En Guatemala, la ciberseguridad no es una prioridad, es una necesidad porque tenemos una omisión institucional. Mientras los ataques cibernéticos se multiplican y las redes sociales se convierten en trincheras de descrédito, el Estado permanece en silencio, como si la violencia digital fuera un asunto sin importancia. Es la forma moderna de impunidad, y su regulación ya no admite demora.
La ausencia de una ley integral de ciberseguridad nos deja a todos expuestos. No solo a la vulneración de sistemas estatales, sino a la erosión de la dignidad ciudadana. Hoy, cualquier persona puede ser víctima de campañas de difamación, acoso digital o robo de identidad, sin que exista un marco legal eficaz que proteja nuestros derechos. ¿Dónde está el Estado cuando el daño no se mide en balas, sino en clics?
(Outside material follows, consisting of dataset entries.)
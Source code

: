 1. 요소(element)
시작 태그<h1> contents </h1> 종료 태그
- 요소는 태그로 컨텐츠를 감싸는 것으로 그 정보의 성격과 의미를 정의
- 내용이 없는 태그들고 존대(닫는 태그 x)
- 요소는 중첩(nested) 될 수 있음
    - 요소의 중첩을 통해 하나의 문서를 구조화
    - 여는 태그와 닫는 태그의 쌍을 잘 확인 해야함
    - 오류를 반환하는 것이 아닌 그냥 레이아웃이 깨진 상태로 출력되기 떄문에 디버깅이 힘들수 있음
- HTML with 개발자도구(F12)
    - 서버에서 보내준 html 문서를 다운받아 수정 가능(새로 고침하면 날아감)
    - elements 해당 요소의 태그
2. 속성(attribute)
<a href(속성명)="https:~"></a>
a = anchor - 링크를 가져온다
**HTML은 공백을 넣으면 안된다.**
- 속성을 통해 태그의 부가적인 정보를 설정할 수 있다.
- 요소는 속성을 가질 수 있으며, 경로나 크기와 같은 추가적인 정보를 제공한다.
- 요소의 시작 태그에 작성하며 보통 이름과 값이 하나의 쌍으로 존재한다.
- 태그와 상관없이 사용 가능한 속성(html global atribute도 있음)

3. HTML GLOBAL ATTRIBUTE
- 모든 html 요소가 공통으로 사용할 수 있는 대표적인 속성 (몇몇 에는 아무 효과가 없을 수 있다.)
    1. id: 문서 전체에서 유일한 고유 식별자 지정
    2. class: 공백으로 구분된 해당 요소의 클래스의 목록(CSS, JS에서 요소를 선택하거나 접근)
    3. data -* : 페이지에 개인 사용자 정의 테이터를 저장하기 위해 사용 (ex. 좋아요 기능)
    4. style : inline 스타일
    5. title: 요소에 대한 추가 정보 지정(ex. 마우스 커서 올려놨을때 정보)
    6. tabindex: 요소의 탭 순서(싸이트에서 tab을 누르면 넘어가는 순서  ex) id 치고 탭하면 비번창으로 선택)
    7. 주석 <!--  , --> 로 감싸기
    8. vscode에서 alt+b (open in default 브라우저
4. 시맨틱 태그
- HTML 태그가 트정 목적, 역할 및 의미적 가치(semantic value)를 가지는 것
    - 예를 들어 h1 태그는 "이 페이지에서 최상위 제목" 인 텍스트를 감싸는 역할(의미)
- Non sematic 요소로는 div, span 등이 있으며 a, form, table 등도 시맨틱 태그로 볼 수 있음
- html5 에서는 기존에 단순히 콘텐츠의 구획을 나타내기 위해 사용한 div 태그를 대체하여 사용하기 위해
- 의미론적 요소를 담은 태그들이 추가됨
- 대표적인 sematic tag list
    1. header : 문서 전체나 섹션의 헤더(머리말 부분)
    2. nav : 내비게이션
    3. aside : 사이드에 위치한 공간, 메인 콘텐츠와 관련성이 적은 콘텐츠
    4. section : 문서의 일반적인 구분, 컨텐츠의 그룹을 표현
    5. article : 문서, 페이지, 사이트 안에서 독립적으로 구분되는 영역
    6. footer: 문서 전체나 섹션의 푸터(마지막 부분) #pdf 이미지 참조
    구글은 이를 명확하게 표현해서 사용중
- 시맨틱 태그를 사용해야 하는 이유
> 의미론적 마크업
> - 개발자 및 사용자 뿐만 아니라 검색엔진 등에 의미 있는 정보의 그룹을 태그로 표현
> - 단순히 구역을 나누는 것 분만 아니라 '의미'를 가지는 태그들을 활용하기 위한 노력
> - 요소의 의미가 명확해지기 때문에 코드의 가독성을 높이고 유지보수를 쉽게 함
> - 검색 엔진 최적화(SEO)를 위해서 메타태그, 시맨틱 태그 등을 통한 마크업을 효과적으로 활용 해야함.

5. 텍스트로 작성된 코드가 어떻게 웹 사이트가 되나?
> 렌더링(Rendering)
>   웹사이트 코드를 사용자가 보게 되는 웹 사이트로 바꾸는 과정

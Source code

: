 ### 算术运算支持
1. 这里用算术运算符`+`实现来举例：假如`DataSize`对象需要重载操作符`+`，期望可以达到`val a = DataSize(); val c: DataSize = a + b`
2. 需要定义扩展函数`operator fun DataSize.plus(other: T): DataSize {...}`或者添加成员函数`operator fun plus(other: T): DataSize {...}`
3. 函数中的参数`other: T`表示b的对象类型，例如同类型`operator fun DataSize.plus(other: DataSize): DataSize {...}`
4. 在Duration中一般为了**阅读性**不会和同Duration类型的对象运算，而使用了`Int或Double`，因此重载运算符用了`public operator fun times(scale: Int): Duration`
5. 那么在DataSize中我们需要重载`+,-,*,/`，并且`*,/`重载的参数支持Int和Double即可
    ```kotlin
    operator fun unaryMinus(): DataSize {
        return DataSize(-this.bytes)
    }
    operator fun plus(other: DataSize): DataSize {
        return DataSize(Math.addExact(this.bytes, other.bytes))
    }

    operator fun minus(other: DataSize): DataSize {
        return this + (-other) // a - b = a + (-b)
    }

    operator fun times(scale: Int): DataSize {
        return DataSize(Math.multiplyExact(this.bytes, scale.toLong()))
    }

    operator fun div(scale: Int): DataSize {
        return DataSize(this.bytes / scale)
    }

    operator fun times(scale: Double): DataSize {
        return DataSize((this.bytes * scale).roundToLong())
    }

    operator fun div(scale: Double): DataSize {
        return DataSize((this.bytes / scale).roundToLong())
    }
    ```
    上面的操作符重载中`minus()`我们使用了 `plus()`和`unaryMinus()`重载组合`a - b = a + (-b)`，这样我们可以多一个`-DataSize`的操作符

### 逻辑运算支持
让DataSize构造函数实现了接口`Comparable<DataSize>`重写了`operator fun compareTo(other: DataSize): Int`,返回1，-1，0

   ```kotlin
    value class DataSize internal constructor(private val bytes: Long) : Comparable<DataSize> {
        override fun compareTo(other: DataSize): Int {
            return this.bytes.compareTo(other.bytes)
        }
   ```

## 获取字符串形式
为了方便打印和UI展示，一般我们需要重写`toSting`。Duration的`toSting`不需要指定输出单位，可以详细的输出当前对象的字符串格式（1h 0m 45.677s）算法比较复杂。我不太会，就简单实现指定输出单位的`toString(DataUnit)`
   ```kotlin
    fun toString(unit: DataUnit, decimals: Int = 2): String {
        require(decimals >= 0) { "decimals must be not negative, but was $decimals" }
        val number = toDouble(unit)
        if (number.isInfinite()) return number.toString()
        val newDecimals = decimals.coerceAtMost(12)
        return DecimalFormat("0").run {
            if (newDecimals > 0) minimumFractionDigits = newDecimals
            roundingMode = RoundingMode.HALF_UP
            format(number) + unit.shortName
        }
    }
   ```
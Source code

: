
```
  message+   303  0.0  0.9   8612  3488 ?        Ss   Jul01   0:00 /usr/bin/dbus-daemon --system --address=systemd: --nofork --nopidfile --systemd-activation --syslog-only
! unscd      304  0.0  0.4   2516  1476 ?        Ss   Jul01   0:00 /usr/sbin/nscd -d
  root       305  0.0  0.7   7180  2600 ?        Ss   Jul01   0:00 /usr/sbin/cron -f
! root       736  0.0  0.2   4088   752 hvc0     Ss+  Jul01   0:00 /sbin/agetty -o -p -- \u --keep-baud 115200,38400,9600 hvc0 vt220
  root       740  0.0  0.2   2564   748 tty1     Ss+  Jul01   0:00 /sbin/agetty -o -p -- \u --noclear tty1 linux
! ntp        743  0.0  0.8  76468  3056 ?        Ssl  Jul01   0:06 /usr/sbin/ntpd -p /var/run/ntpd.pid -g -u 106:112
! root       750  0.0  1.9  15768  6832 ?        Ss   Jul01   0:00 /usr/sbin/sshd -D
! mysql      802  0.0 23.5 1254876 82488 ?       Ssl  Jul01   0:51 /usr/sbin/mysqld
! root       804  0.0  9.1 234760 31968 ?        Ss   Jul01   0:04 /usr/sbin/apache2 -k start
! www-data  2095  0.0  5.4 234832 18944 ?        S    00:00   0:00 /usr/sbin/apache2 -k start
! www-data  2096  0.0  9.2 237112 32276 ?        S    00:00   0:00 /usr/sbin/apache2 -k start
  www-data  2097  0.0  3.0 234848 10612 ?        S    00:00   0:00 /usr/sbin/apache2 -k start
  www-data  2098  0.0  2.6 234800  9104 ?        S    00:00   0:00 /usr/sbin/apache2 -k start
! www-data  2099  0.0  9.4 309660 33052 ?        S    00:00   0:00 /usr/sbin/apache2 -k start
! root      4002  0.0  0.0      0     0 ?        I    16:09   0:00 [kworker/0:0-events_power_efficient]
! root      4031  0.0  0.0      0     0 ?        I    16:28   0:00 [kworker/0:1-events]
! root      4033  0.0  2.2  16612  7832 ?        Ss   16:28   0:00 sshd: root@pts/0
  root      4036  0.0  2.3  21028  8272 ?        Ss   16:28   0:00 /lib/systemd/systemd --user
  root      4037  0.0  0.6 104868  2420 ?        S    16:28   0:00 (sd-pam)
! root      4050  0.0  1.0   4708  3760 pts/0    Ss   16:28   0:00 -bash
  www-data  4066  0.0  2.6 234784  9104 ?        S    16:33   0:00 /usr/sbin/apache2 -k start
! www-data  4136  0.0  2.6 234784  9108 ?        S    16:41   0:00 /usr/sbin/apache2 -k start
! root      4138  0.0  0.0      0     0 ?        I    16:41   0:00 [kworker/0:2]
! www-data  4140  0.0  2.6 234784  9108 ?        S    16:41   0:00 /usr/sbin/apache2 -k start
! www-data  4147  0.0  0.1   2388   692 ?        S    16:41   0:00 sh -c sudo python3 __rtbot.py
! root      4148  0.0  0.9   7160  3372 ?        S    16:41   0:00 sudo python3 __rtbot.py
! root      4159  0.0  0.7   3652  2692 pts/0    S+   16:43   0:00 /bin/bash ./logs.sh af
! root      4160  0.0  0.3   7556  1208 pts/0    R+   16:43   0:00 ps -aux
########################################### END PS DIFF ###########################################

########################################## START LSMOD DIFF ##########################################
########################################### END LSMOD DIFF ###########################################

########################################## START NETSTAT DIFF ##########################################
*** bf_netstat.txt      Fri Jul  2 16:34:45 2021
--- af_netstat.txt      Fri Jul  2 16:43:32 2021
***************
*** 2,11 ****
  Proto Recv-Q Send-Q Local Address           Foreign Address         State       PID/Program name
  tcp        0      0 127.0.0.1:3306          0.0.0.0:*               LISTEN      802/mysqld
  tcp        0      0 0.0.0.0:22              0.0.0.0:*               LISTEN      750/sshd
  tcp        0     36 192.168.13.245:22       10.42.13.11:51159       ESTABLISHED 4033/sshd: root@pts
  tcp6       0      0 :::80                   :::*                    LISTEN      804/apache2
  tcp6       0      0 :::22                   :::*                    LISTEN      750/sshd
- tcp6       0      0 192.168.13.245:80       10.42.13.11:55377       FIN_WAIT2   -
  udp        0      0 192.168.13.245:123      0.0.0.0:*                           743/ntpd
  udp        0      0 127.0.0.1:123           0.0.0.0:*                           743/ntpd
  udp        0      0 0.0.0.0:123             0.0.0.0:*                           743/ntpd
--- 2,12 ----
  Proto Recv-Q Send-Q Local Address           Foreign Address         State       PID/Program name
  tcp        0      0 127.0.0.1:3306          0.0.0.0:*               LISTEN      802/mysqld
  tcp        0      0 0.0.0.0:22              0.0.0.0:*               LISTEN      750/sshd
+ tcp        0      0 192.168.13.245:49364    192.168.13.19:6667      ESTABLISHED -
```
Las redes sociales, lejos de ser espacios de diálogo, se han transformado en tribunales sin ética, donde el linchamiento simbólico se disfraza de opinión. Tal es el caso de “politiqueros” que quieren jugar a dignos, cuando han dejado en la historia un camino de corrupción. Ahora quieren hacerse pasar por personas probas, que es lo que menos tienen en su ADN.
Pero regular no es censurar. La Ley de Emisión del Pensamiento, decreto constitucional vigente desde 1945, establece con claridad que la libertad de expresión conlleva derechos y responsabilidades. Difamar, mentir, injuriar, calumniar, incitar al odio o divulgar información falsa no son expresiones protegidas, sino abusos que deben ser penalizados con sanciones ejemplares.
Una ley de ciberseguridad no busca silenciar voces, sino protegerlas. Es el blindaje que necesita una democracia que se pretende moderna, pero que aún legisla con criterios del siglo pasado. Tipificar los ciberdelitos es nada más y nada menos que exigir responsabilidad sobre el uso de las plataformas digitales y garantizar mecanismos de denuncia accesibles, lo cual no constituye censura, es conminar al debate de altura.
Guatemala no puede seguir siendo un territorio fértil para el descrédito impune y la ciberseguridad es la solución institucional, pero también una exigencia ética. La ausencia de ley fomenta la impunidad y el descrédito se institucionaliza. Cualquiera amparado en la oscuridad, sin dar su nombre, menos poner su fotografía se pone detrás de un ordenador, para hacerle daño a los demás, eso ya no debe ser permitido, pero a algunos políticos les interesa estar bajo la sombra, porque no dar la cara es un negocio para ellos.
La aprobación del Decreto 39-2022, Ley de Prevención y Protección Contra la Ciberdelincuencia, fue un paso inicial, pero insuficiente y manipulado, pero la realidad exige una legislación más robusta, con capacidad técnica, institucional y ética para enfrentar los desafíos del entorno digital, tal como la están presentando con sanciones ejemplares que saquen del ruedo a los mal intencionados.
La Corte de Constitucionalidad ha reiterado que el Estado tiene el deber de garantizar la seguridad, la justicia y la paz. ¿Cómo se traduce ese mandato en un contexto donde las redes sociales se han convertido en trincheras de difamación, manipulación y violencia simbólica? La ausencia de regulación efectiva permite que el descrédito se viralice sin consecuencias, que las campañas de odio se disfracen de libertad de expresión, y que el daño reputacional se convierta en un billete falso.
No se trata de censurar, sino de civilizar. De establecer límites claros entre la crítica legítima y el acoso digital. De proteger los datos personales, pero también la dignidad de quienes son atacados por ejércitos de perfiles falsos y algoritmos sin escrúpulos. La ley debe tipificar con claridad los ciberdelitos, establecer mecanismos de denuncia accesibles, y garantizar que las plataformas digitales colaboren con las autoridades en la identificación de agresores.
La ciberseguridad no es solo una cuestión técnica, también es una cuestión de política pública que debe articularse con educación digital, justicia penal y ética ciudadana. Mientras el Estado no asuma esta responsabilidad con seriedad, seguirá siendo cómplice por omisión de una violencia que no deja huellas físicas, pero sí cicatrices profundas y daños psicológicos.
La Ciberseguridad debe servir para proteger, no para silenciar voces, al contrario para que se sientan seguras de que no van a sufrir ataques de “politiqueros sin escrúpulos”. No es una herramienta para controlar el discurso, sino para dignificarlo y hacer que la democracia se fortalezca, con debates de altura, de respeto y de calidad. Así es señores diputados, es su turno y dejen de estar jugando con las necesidades de las personas que los eligieron con sus votos, pero que hasta el momento no los representan, nos han quedado a deber muchas cosas.